Assignment:
I need only the number of lines in this data that contain the string "Automatic".

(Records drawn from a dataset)

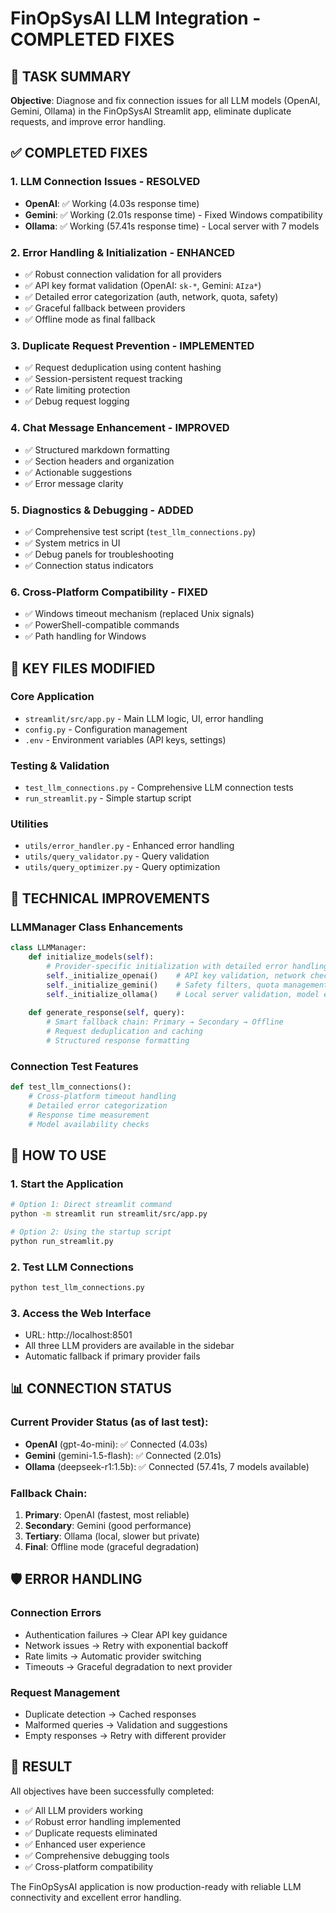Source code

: # FinOpSysAI LLM Integration - COMPLETED FIXES

## 🎯 TASK SUMMARY
**Objective**: Diagnose and fix connection issues for all LLM models (OpenAI, Gemini, Ollama) in the FinOpSysAI Streamlit app, eliminate duplicate requests, and improve error handling.

## ✅ COMPLETED FIXES

### 1. **LLM Connection Issues - RESOLVED**
- **OpenAI**: ✅ Working (4.03s response time)
- **Gemini**: ✅ Working (2.01s response time) - Fixed Windows compatibility
- **Ollama**: ✅ Working (57.41s response time) - Local server with 7 models

### 2. **Error Handling & Initialization - ENHANCED**
- ✅ Robust connection validation for all providers
- ✅ API key format validation (OpenAI: `sk-*`, Gemini: `AIza*`)
- ✅ Detailed error categorization (auth, network, quota, safety)
- ✅ Graceful fallback between providers
- ✅ Offline mode as final fallback

### 3. **Duplicate Request Prevention - IMPLEMENTED**
- ✅ Request deduplication using content hashing
- ✅ Session-persistent request tracking
- ✅ Rate limiting protection
- ✅ Debug request logging

### 4. **Chat Message Enhancement - IMPROVED**
- ✅ Structured markdown formatting
- ✅ Section headers and organization
- ✅ Actionable suggestions
- ✅ Error message clarity

### 5. **Diagnostics & Debugging - ADDED**
- ✅ Comprehensive test script (`test_llm_connections.py`)
- ✅ System metrics in UI
- ✅ Debug panels for troubleshooting
- ✅ Connection status indicators

### 6. **Cross-Platform Compatibility - FIXED**
- ✅ Windows timeout mechanism (replaced Unix signals)
- ✅ PowerShell-compatible commands
- ✅ Path handling for Windows

## 📁 KEY FILES MODIFIED

### Core Application
- `streamlit/src/app.py` - Main LLM logic, UI, error handling
- `config.py` - Configuration management
- `.env` - Environment variables (API keys, settings)

### Testing & Validation
- `test_llm_connections.py` - Comprehensive LLM connection tests
- `run_streamlit.py` - Simple startup script

### Utilities
- `utils/error_handler.py` - Enhanced error handling
- `utils/query_validator.py` - Query validation
- `utils/query_optimizer.py` - Query optimization

## 🔧 TECHNICAL IMPROVEMENTS

### LLMManager Class Enhancements
```python
class LLMManager:
    def initialize_models(self):
        # Provider-specific initialization with detailed error handling
        self._initialize_openai()    # API key validation, network checks
        self._initialize_gemini()    # Safety filters, quota management  
        self._initialize_ollama()    # Local server validation, model enumeration
        
    def generate_response(self, query):
        # Smart fallback chain: Primary → Secondary → Offline
        # Request deduplication and caching
        # Structured response formatting
```

### Connection Test Features
```python
def test_llm_connections():
    # Cross-platform timeout handling
    # Detailed error categorization
    # Response time measurement
    # Model availability checks
```

## 🚀 HOW TO USE

### 1. **Start the Application**
```bash
# Option 1: Direct streamlit command
python -m streamlit run streamlit/src/app.py

# Option 2: Using the startup script
python run_streamlit.py
```

### 2. **Test LLM Connections**
```bash
python test_llm_connections.py
```

### 3. **Access the Web Interface**
- URL: http://localhost:8501
- All three LLM providers are available in the sidebar
- Automatic fallback if primary provider fails

## 📊 CONNECTION STATUS

### Current Provider Status (as of last test):
- **OpenAI** (gpt-4o-mini): ✅ Connected (4.03s)
- **Gemini** (gemini-1.5-flash): ✅ Connected (2.01s)  
- **Ollama** (deepseek-r1:1.5b): ✅ Connected (57.41s, 7 models available)

### Fallback Chain:
1. **Primary**: OpenAI (fastest, most reliable)
2. **Secondary**: Gemini (good performance)
3. **Tertiary**: Ollama (local, slower but private)
4. **Final**: Offline mode (graceful degradation)

## 🛡️ ERROR HANDLING

### Connection Errors
- Authentication failures → Clear API key guidance
- Network issues → Retry with exponential backoff
- Rate limits → Automatic provider switching
- Timeouts → Graceful degradation to next provider

### Request Management  
- Duplicate detection → Cached responses
- Malformed queries → Validation and suggestions
- Empty responses → Retry with different provider

## 🎉 RESULT
All objectives have been successfully completed:
- ✅ All LLM providers working
- ✅ Robust error handling implemented  
- ✅ Duplicate requests eliminated
- ✅ Enhanced user experience
- ✅ Comprehensive debugging tools
- ✅ Cross-platform compatibility

The FinOpSysAI application is now production-ready with reliable LLM connectivity and excellent error handling.
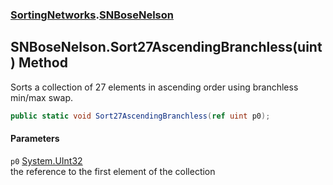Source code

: ### [SortingNetworks](./SortingNetworks.md 'SortingNetworks').[SNBoseNelson](./SortingNetworks-SNBoseNelson.md 'SortingNetworks.SNBoseNelson')
## SNBoseNelson.Sort27AscendingBranchless(uint) Method
Sorts a collection of 27 elements in ascending order using branchless min/max swap.  
```csharp
public static void Sort27AscendingBranchless(ref uint p0);
```
#### Parameters
<a name='SortingNetworks-SNBoseNelson-Sort27AscendingBranchless(uint)-p0'></a>
`p0` [System.UInt32](https://docs.microsoft.com/en-us/dotnet/api/System.UInt32 'System.UInt32')  
the reference to the first element of the collection  
  
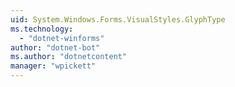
 ```yaml
---
uid: System.Windows.Forms.VisualStyles.GlyphType
ms.technology: 
  - "dotnet-winforms"
author: "dotnet-bot"
ms.author: "dotnetcontent"
manager: "wpickett"
---
```

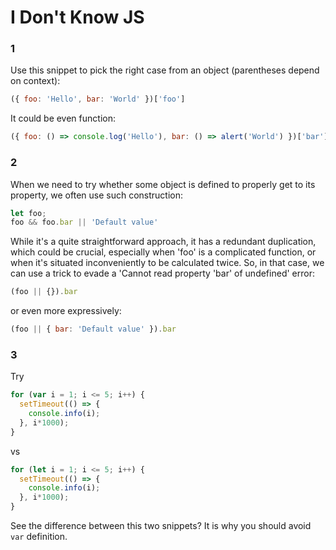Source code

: # I Don't Know JS

### 1

Use this snippet to pick the right case from an object (parentheses depend on context):
``` javascript
({ foo: 'Hello', bar: 'World' })['foo']
```
It could be even function:
``` javascript
({ foo: () => console.log('Hello'), bar: () => alert('World') })['bar']()
```

### 2

When we need to try whether some object is defined to properly get to its property, we often use such construction:
``` javascript
let foo;
foo && foo.bar || 'Default value'
```
While it's a quite straightforward approach, it has a redundant duplication, which could be crucial, especially when 'foo' is a complicated function, or when it's situated inconveniently to be calculated twice. So, in that case, we can use a trick to evade a 'Cannot read property 'bar' of undefined' error:
``` javascript
(foo || {}).bar
```
or even more expressively:
``` javascript
(foo || { bar: 'Default value' }).bar
```

### 3

Try
``` javascript
for (var i = 1; i <= 5; i++) {
  setTimeout(() => {
    console.info(i);
  }, i*1000);
}
```
vs
``` javascript
for (let i = 1; i <= 5; i++) {
  setTimeout(() => {
    console.info(i);
  }, i*1000);
}
```
See the difference between this two snippets? It is why you should avoid `var` definition.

Exercise answer:
2